Since pictures are not wanted in the copy, output only the rest of each record exactly.

= Beginning of Section =

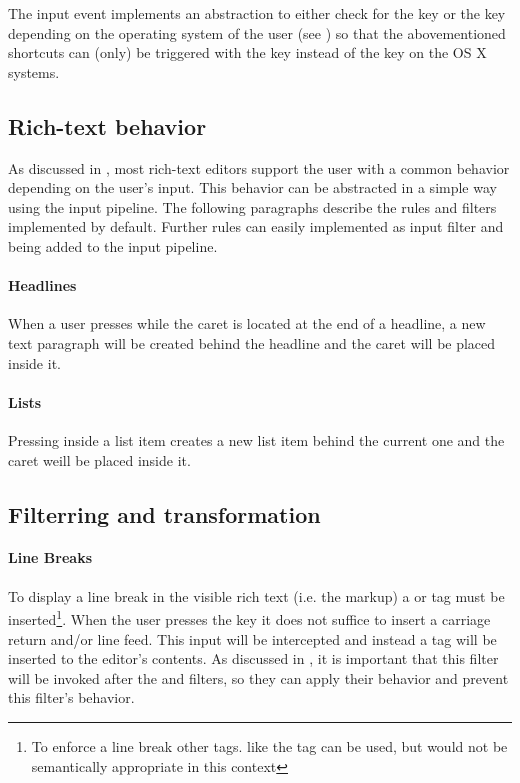 The input event implements an abstraction to either check for the  key or the  key depending on the operating system of the user (see ) so that the abovementioned shortcuts can (only) be triggered with the  key instead of the  key on the OS X systems.


\subsection{Rich-text behavior}

As discussed in , most rich-text editors support the user with a common behavior depending on the user's input. This behavior can be abstracted in a simple way using the input pipeline. The following paragraphs describe the rules and filters implemented by default. Further rules can easily implemented as input filter and being added to the input pipeline.

\paragraph{Headlines} When a user presses  while the caret is located at the end of a headline, a new text paragraph will be created behind the headline and the caret will be placed inside it.

\paragraph{Lists} Pressing  inside a list item creates a new list item behind the current one and the caret weill be placed inside it.

\subsection{Filterring and transformation}

\paragraph{Line Breaks} To display a line break in the visible rich text (i.e. the markup) a  or  tag must be inserted\footnote{To enforce a line break other tags. like the  tag can be used, but would not be semantically appropriate in this context}. When the user presses the  key it does not suffice to insert a carriage return and/or line feed. This input will be intercepted and instead a  tag will be inserted to the editor's contents. As discussed in , it is important that this filter will be invoked after the  and  filters, so they can apply their behavior and prevent this filter's behavior.


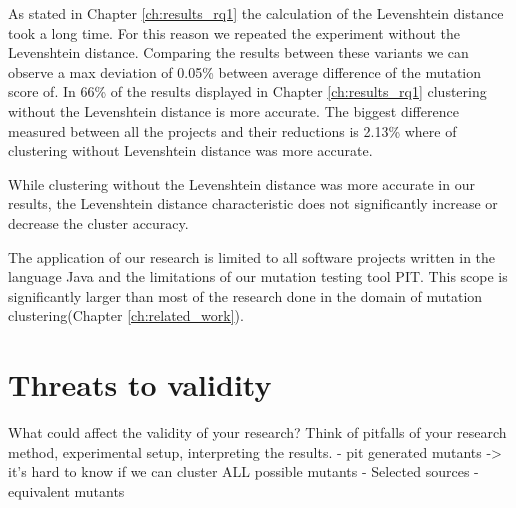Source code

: \documentclass[../main]{subfiles}
\begin{document}
As stated in Chapter \ref{ch:results_rq1} the calculation of the Levenshtein distance took a long time.
For this reason we repeated the experiment without the Levenshtein distance.
Comparing the results between these variants we can observe a max deviation of 0.05\% between average difference of the mutation score of.
In 66\% of the results displayed in Chapter \ref{ch:results_rq1} clustering without the Levenshtein distance is more accurate.
The biggest difference measured between all the projects and their reductions is 2.13\% where of clustering without Levenshtein distance was more accurate.
\begin{finding}
    While clustering without the Levenshtein distance was more accurate in our results, the Levenshtein distance characteristic does not significantly increase or decrease the cluster accuracy.
\end{finding}




The application of our research is limited to all software projects written in the language Java and the limitations of our mutation testing tool PIT\cite{pit}.
This scope is significantly larger than most of the research done in the domain of mutation clustering(Chapter \ref{ch:related_work}).

\section{Threats to validity}
What could affect the validity of your research? Think of pitfalls of your research method, experimental setup, interpreting the results.
- pit generated mutants -> it's hard to know if we can cluster ALL possible mutants
- Selected sources
- equivalent mutants
\end{document}

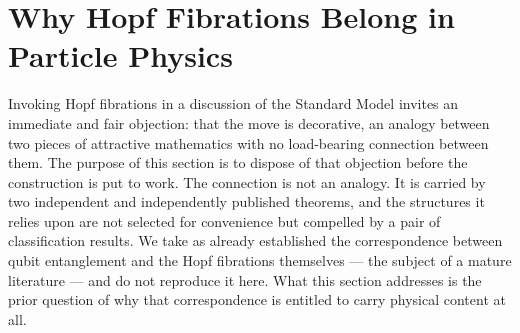 %
%      
%      
%      
%

\section{Why Hopf Fibrations Belong in Particle Physics}
\label{sec:hopf-justification}

Invoking Hopf fibrations in a discussion of the Standard Model invites an immediate and fair
objection: that the move is decorative, an analogy between two pieces of attractive mathematics
with no load-bearing connection between them. The purpose of this section is to dispose of that
objection before the construction is put to work. The connection is not an analogy. It is
carried by two independent and independently published theorems, and the structures it relies
upon are not selected for convenience but compelled by a pair of classification results. We take
as already established the correspondence between qubit entanglement and the Hopf fibrations
themselves --- the subject of a mature literature
\autocite{mosseri2001hopf,bernevigchen2003geometry} --- and do not reproduce it here. What this
section addresses is the prior question of why that correspondence is entitled to carry physical
content at all.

= End of Section =

• ANSWER TO THIS PROBLEM:
 The input event implements an abstraction to either check for the  key or the  key depending on the operating system of the user (see ) so that the abovementioned shortcuts can (only) be triggered with the  key instead of the  key on the OS X systems.


\subsection{Rich-text behavior}

As discussed in , most rich-text editors support the user with a common behavior depending on the user's input. This behavior can be abstracted in a simple way using the input pipeline. The following paragraphs describe the rules and filters implemented by default. Further rules can easily implemented as input filter and being added to the input pipeline.

\paragraph{Headlines} When a user presses  while the caret is located at the end of a headline, a new text paragraph will be created behind the headline and the caret will be placed inside it.

\paragraph{Lists} Pressing  inside a list item creates a new list item behind the current one and the caret weill be placed inside it.

\subsection{Filterring and transformation}

\paragraph{Line Breaks} To display a line break in the visible rich text (i.e. the markup) a  or  tag must be inserted\footnote{To enforce a line break other tags. like the  tag can be used, but would not be semantically appropriate in this context}. When the user presses the  key it does not suffice to insert a carriage return and/or line feed. This input will be intercepted and instead a  tag will be inserted to the editor's contents. As discussed in , it is important that this filter will be invoked after the  and  filters, so they can apply their behavior and prevent this filter's behavior.


Source code

: \documentclass[../main]{subfiles}
\begin{document}
As stated in Chapter \ref{ch:results_rq1} the calculation of the Levenshtein distance took a long time.
For this reason we repeated the experiment without the Levenshtein distance.
Comparing the results between these variants we can observe a max deviation of 0.05\% between average difference of the mutation score of.
In 66\% of the results displayed in Chapter \ref{ch:results_rq1} clustering without the Levenshtein distance is more accurate.
The biggest difference measured between all the projects and their reductions is 2.13\% where of clustering without Levenshtein distance was more accurate.
\begin{finding}
    While clustering without the Levenshtein distance was more accurate in our results, the Levenshtein distance characteristic does not significantly increase or decrease the cluster accuracy.
\end{finding}




The application of our research is limited to all software projects written in the language Java and the limitations of our mutation testing tool PIT\cite{pit}.
This scope is significantly larger than most of the research done in the domain of mutation clustering(Chapter \ref{ch:related_work}).

\section{Threats to validity}
What could affect the validity of your research? Think of pitfalls of your research method, experimental setup, interpreting the results.
- pit generated mutants -> it's hard to know if we can cluster ALL possible mutants
- Selected sources
- equivalent mutants
\end{document}

 %
%      
%      
%      
%

\section{Why Hopf Fibrations Belong in Particle Physics}
\label{sec:hopf-justification}

Invoking Hopf fibrations in a discussion of the Standard Model invites an immediate and fair
objection: that the move is decorative, an analogy between two pieces of attractive mathematics
with no load-bearing connection between them. The purpose of this section is to dispose of that
objection before the construction is put to work. The connection is not an analogy. It is
carried by two independent and independently published theorems, and the structures it relies
upon are not selected for convenience but compelled by a pair of classification results. We take
as already established the correspondence between qubit entanglement and the Hopf fibrations
themselves --- the subject of a mature literature
\autocite{mosseri2001hopf,bernevigchen2003geometry} --- and do not reproduce it here. What this
section addresses is the prior question of why that correspondence is entitled to carry physical
content at all.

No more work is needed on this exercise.